Very Very Very Long Baseline Interferometry

Published June 19, 2026


In 2019, the Event Horizon Telescope (EHT) released the first image of a black hole.s

M87 is a galaxy 53 million light-years away. It’s mostly featureless, appearing as a blob of light when viewed through a telescope. At the center of the galaxy is a supermassive black hole. Being a black hole, you can only see the ring of light caused by particles orbiting into the black hole. This disk spans 42 microarcseconds.

42 microarcseconds is a very, very small angle. This would be roughly equivilant to seeing a sulphur atom at a distance of a meter or seeing three quarters on the moon. This is incredibly small, and it’s a miracle of human engineering that we were able to image it.

Around the world, we had a constellation of radio telescopes, each with a position precise to a few millimeters, with synced frequencies, imaging around 230 GHz with a wavelength o 1.3 millimeters.

The resolution of a telescope in radians is about

$$ 1.22 \lambda / D $$

where $\lambda$ is the wavelength of the radio waves and $D$ is the diameter of the telescope. We don’t really have control over the wavelength we image at - there are only a few frequencies that don’t get attenuated or scattered. This clearly tells us that we have to increase the diameter of the telescope.

Why is there this inverse relationship between the resolution and the diameter of the telescope? Consider what it means for the angular resolution to be small - this means that you can detect subtle changes in the waves emitted across distance. To do this, you can make the phase difference between two points close together to be large. Since this phase difference depends on the difference in the distance between the point and different points on the observer, having two far away observers helps you get high resolution.

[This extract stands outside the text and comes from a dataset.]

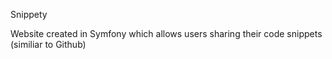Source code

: Snippety

Website created in Symfony which allows users sharing their code snippets (similiar to Github)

This infact means that you don’t really need a single large telescope, and instead you can have a bunch of small telescopes, and then combine the signals from each of them with very precise timing and position information to get near same resolution as a single large telescope. This is what Very Large Baseline Interferometry (VLBI) is! You measure the phase and amplitude of radio waves with very precise timing and position information across points on the earth and satellites to get high resolution images.

Can we go further? How can we scale our baseline by large amounts? The largest distance that we have easily accessible to us is the distance between the earth and the sun, times two. This is 2 AU, or about 300 million kilometers. If we get anything near this, you might be able to do nanoarcsecond resolutions.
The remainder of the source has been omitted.